----- INPUT FOR THIS TASK -----
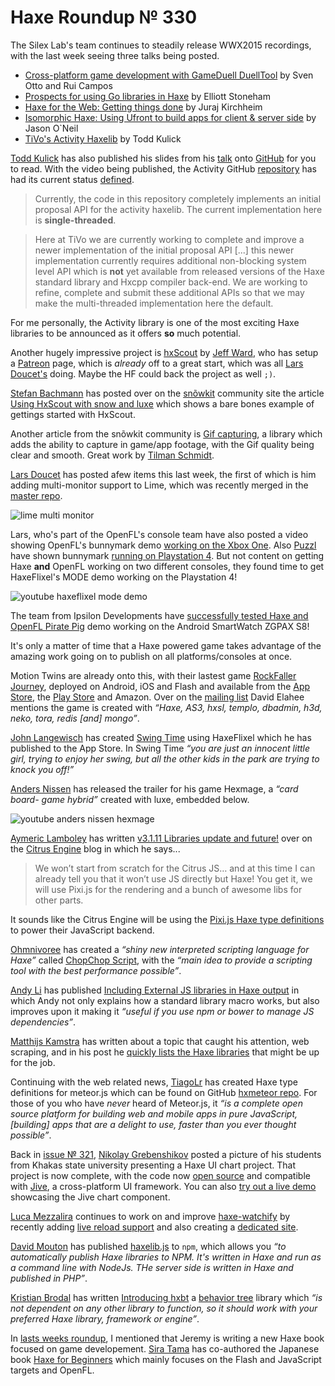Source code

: [_template]: ../templates/roundup.html
[date]: / "2015-07-24 09:04:00"
[modified]: / "2015-07-24 09:04:00"
[published]: / "2015-07-24 09:04:00"
[“”]: a ""
# Haxe Roundup № 330

The Silex Lab's team continues to steadily release WWX2015 recordings, with the
last week seeing three talks being posted.

- [Cross-platform game development with GameDuell DuellTool][l1] by Sven Otto and Rui Campos
- [Prospects for using Go libraries in Haxe][l2] by Elliott Stoneham
- [Haxe for the Web: Getting things done][l3] by Juraj Kirchheim
- [Isomorphic Haxe: Using Ufront to build apps for client & server side][l4] by Jason O`Neil
- [TiVo's Activity Haxelib][l5] by Todd Kulick

[Todd Kulick][tw1] has also published his slides from his [talk][l5] onto [GitHub][l6]
for you to read. With the video being published, the Activity GitHub [repository][l7]
has had its current status [defined][l8].

> Currently, the code in this repository completely implements an initial 
proposal API for the activity haxelib. The current implementation here is 
**single-threaded**.

> Here at TiVo we are currently working to complete and improve a newer 
implementation of the initial proposal API [...] this 
newer implementation currently requires additional non-blocking system level 
API which is **not** yet available from released versions 
of the Haxe standard library and Hxcpp compiler back-end. We are working to 
refine, complete and submit these additional APIs so that we may make the 
multi-threaded implementation here the default.

For me personally, the Activity library is one of the most exciting Haxe libraries
to be announced as it offers **so** much potential.

Another hugely impressive project is [hxScout][l9] by [Jeff Ward][tw2], who has setup
a [Patreon][l10] page, which is _already_ off to a great start, which was all
[Lars Doucet's][tw3] doing. Maybe the HF could back the project as well `;)`.

[Stefan Bachmann][tw4] has posted over on the [snõwkit][l11] community site the
article [Using HxScout with snow and luxe][l12] which shows a bare bones example of
gettings started with HxScout.

Another article from the snõwkit community is [Gif capturing][l13], a library which
adds the ability to capture in game/app footage, with the Gif quality being clear
and smooth. Great work by [Tilman Schmidt][tw5].

[Lars Doucet][tw3] has posted afew items this last week, the first of which is
him adding multi-monitor support to Lime, which was recently merged in the 
[master repo][l14].

![lime multi monitor](/img/330/multi-monitor.png "Lars Doucet's (@larsiusprime) multi-monitor Lime API")

Lars, who's part of the OpenFL's console team have also posted a video
showing OpenFL's bunnymark demo [working on the Xbox One][l15]. Also [Puzzl][tw6] 
have shown bunnymark [running on Playstation 4][l15]. But not content on getting 
Haxe **and** OpenFL working on two different consoles, they found time to get
HaxeFlixel's MODE demo working on the Playstation 4!

![youtube haxeflixel mode demo](rnJ3qkwzcqw)

The team from Ipsilon Developments have [successfully tested Haxe and OpenFL
Pirate Pig][l16] demo working on the Android SmartWatch ZGPAX S8!

It's only a matter of time that a Haxe powered game takes advantage of the amazing
work going on to publish on all platforms/consoles at once. 

Motion Twins are already onto this, with their lastest game 
[RockFaller Journey][l17], deployed on Android, iOS and Flash and available from 
the [App Store][l18], the [Play Store][l19] and Amazon. Over on the [mailing list][l20]
David Elahee mentions the game is created with _“Haxe, AS3, hxsl, templo, 
dbadmin, h3d, neko, tora, redis [and] mongo”_.

[John Langewisch][tw8] has created [Swing Time][l21] using HaxeFlixel which he has
published to the App Store. In Swing Time _“you are just an innocent little girl, 
trying to enjoy her swing, but all the other kids in the park are trying to knock
you off!”_

[Anders Nissen][tw9] has released the trailer for his game Hexmage, a _“card board-
game hybrid”_ created with luxe, embedded below.

![youtube anders nissen hexmage](DcUyCC9s8Cc)

[Aymeric Lamboley][tw10] has written [v3.1.11 Libraries update and future!][l22]
over on the [Citrus Engine][tw11] blog in which he says...

> We won’t start from scratch for the Citrus JS… and at this time I can already 
tell you that it won’t use JS directly but Haxe! You get it, we will use Pixi.js 
for the rendering and a bunch of awesome libs for other parts.

It sounds like the Citrus Engine will be using the [Pixi.js Haxe type definitions][l23]
to power their JavaScript backend.

[Ohmnivoree][tw12] has created a _“shiny new interpreted scripting language for Haxe”_
called [ChopChop Script][l24], with the _“main idea to provide a scripting tool with
the best performance possible”_.

[Andy Li][tw13] has published [Including External JS libraries in Haxe output][l25]
in which Andy not only explains how a standard library macro works, but also improves
upon it making it _“useful if you use npm or bower to manage JS dependencies”_.

[Matthijs Kamstra][tw14] has written about a topic that caught his attention,
web scraping, and in his post he [quickly lists the Haxe libraries][l26] that might
be up for the job.

Continuing with the web related news, [TiagoLr][tw15] has created Haxe type definitions
for meteor.js which can be found on GitHub [hxmeteor repo][l27]. For those of you
who have _never_ heard of Meteor.js, it _“is a complete open source platform
for building web and mobile apps in pure JavaScript, [building] apps that are a 
delight to use, faster than you ever thought possible”_.

Back in [issue № 321][l28], [Nikolay Grebenshikov][tw16] posted a picture of
his students from Khakas state university presenting a Haxe UI chart project. 
That project is now complete, with the code now [open source][l30] and compatible with
[Jive][l29], a cross-platform UI framework. You can also [try out a live demo][l31]
showcasing the Jive chart component.

[Luca Mezzalira][tw17] continues to work on and improve [haxe-watchify][l32] by
recently adding [live reload support][l33] and also creating a [dedicated site][l34].

[David Mouton][tw18] has published [haxelib.js][l35] to `npm`, which
allows you _“to automatically publish Haxe libraries to NPM. It's written in 
Haxe and run as a command line with NodeJs. THe server side is written in 
Haxe and published in PHP”_.

[Kristian Brodal][tw19] has written [Introducing hxbt][l35] a [behavior tree][l36]
library which _“is not dependent on any other library to function, so it should 
work with your preferred Haxe library, framework or engine”_.

In [lasts weeks roundup][l37], I mentioned that Jeremy is writing a new Haxe book
focused on game developement. [Sira Tama][tw20] has co-authored the Japanese book
[Haxe for Beginners][l38] which mainly focuses on the Flash and JavaScript targets
and OpenFL.


[tw20]: https://twitter.com/dango_itimi "@dango_itimi"
[tw19]: https://twitter.com/KristianBrodal "@KristianBrodal"
[tw18]: https://twitter.com/damoebius "@damoebius"
[tw17]: https://twitter.com/lucamezzalira "@lucamezzalira"
[tw16]: https://twitter.com/grebenshikov_n "@grebenshikov_n"
[tw15]: https://twitter.com/prog4mr "@prog4mr"
[tw14]: https://twitter.com/MatthijsKamstra "@MatthijsKamstra"
[tw13]: https://twitter.com/andy_li "@andy_li"
[tw12]: https://twitter.com/4_AM_Games "@4_AM_Games"
[tw11]: https://twitter.com/citrusengine "@citrusengine"
[tw10]: https://twitter.com/aymericlamboley "@aymericlamboley"
[tw9]: https://twitter.com/andershnissen "@andershnissen"
[tw8]: https://twitter.com/jahndis "@jahndis"
[tw7]: https://twitter.com/ipsilondev "@ipsilondev"
[tw6]: https://twitter.com/PuzzlTweet "@PuzzlTweet"
[tw5]: https://twitter.com/KeyMaster_ "@KeyMaster_"
[tw4]: https://twitter.com/stbachmann "@stbachmann"
[tw3]: https://twitter.com/larsiusprime "@larsiusprime"
[tw2]: https://twitter.com/Jeff__Ward "@Jeff__Ward"
[tw1]: https://twitter.com/kulick "@kulick"

[l38]: http://www.dango-itimi.com/blog/archives/2015/001233.html "Haxe for Beginners"
[l37]: http://haxe.io/roundups/329/ "Haxe Roundup № 329"
[l36]: https://en.wikipedia.org/wiki/Behavior_Trees "Behavior Trees on Wikipedia"
[l35]: http://www.kristianbrodal.com/introducing-hxbt/ "Introducing hxbt"
[l34]: http://lucamezzalira.github.io/haxe-watchify/ "Haxe Watchify Homepage"
[l33]: https://github.com/lucamezzalira/haxe-watchify#live-reload "Haxe-Watchify Live Reload support on GitHub"
[l32]: https://github.com/lucamezzalira/haxe-watchify "Haxe-Watchify on GitHub"
[l31]: http://ngrebenshikov.github.io/jive-chart/ "Jive Chart Demo on GitHub"
[l30]: https://github.com/ngrebenshikov/jive-chart "Jive-Chart on GitHub"
[l29]: https://github.com/ngrebenshikov/jive "Jive on GitHub"
[l28]: http://haxe.io/roundups/321/ "Haxe Roundup № 321"
[l27]: https://github.com/ProG4mr/hxmeteor "HxMeteor on GitHub"
[l26]: http://www.matthijskamstra.nl/blog/2015/07/24/scraping-with-haxe/ "Scraping the web with Haxe"
[l25]: http://blog.onthewings.net/2015/07/22/including-external-js-lib-in-haxe-output/ "Including External JS Lib in Haxe Output"
[l24]: https://github.com/Ohmnivore/ChopChopScript "ChopChopScript on GitHub"
[l23]: https://github.com/pixijs/pixi-haxe "Pixi.js Haxe type definitions on GitHub"
[l22]: http://citrusengine.com/v3-1-11-libraries-update-and-future/ "v3.1.11 Libraries Update and Future!"
[l21]: https://itunes.apple.com/us/app/swing-time/id1015148201 "Swing Time on the App Store"
[l20]: https://groups.google.com/d/msg/haxelang/OmS3vvlLJ8c/vrMLX4he8OMJ "RockFaller Journey Annoucement | Haxe mailing list"
[l19]: https://play.google.com/store/apps/details?id=com.motiontwin.rockfaller&referrer=utm_source%3Dtwinoid%26utm_campaign%3Dpassive%26utm_medium%3DgameShortcuts%26utm_content%3Dfooter%2520google%2520play%2520button "RockFaller Journey on the Play Store"
[l18]: https://itunes.apple.com/en/app/id1004340128?mt=8 "RockFaller Journey on the App Store"
[l17]: http://rockfaller.com/en/home "RockFaller Journey"
[l16]: https://twitter.com/ipsilondev/status/626786204092993537 "Haxe and OpenFL on Android SmartWatch ZGPAX S8"
[l15]: https://www.youtube.com/watch?v=frFLEluqhA0 "Haxe and OpenFL Bunnymark on Playstation 4"
[l14]: https://www.youtube.com/watch?v=IPE7c3j7kTw "Haxe and OpenFL Bunnymark on XBox One"
[l14]: https://github.com/openfl/lime/pull/528 "Multi-monitor support in Lime"
[l13]: http://snowkit.org/2015/07/22/teaser-snow-luxe-gif-capture/ "Gif Capturing in Snow and Luxe"
[l12]: http://snowkit.org/2015/07/31/using-hxscout-with-snowluxe/ "Using HxScout with Snow and Luxe"
[l11]: http://snowkit.org/ "The Snõwkit Collective"
[l10]: https://www.patreon.com/hxscout?ty=h "HxScout on Patreon"
[l9]: http://hxscout.com/haxe.html "HxScout - Native profiling"
[l8]: https://github.com/TiVo/activity/blob/master/STATUS.md "Activity's current status"
[l7]: https://github.com/TiVo/activity "Activity on GitHub"
[l6]: https://github.com/TiVo/wwx2015 "Todd Kulick's WWX2015 Slides on Activity"
[l5]: http://www.silexlabs.org/tivo-activity-haxelib/ "TiVo Activity Haxelib"
[l4]: http://www.silexlabs.org/isomorphic-haxe-using-ufront-to-build-apps-that-work-client-side-or-server-side/ "Isomorphic Haxe: Using Ufront to build apps that work client side or server side"
[l3]: http://www.silexlabs.org/haxe-for-the-web-getting-things-done/ "Haxe for the Web: Getting things done"
[l2]: http://www.silexlabs.org/prospects-for-using-go-libraries-in-haxe/ "Prospects for using Go libraries in Haxe"
[l1]: http://www.silexlabs.org/cross-platform-game-development-with-the-gameduell-duelltool/ "Cross-platform game development with GameDuell DuellTool"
-----
PROBLEM STATEMENT:
In the entries above, one line contains "work going on" and another contains "published to the". Reproduce exactly those two lines and the lines between them, nothing else.

RESULT OF THIS TASK:
work going on to publish on all platforms/consoles at once. 

Motion Twins are already onto this, with their lastest game 
[RockFaller Journey][l17], deployed on Android, iOS and Flash and available from 
the [App Store][l18], the [Play Store][l19] and Amazon. Over on the [mailing list][l20]
David Elahee mentions the game is created with _“Haxe, AS3, hxsl, templo, 
dbadmin, h3d, neko, tora, redis [and] mongo”_.

[John Langewisch][tw8] has created [Swing Time][l21] using HaxeFlixel which he has
published to the App Store. In Swing Time _“you are just an innocent little girl, 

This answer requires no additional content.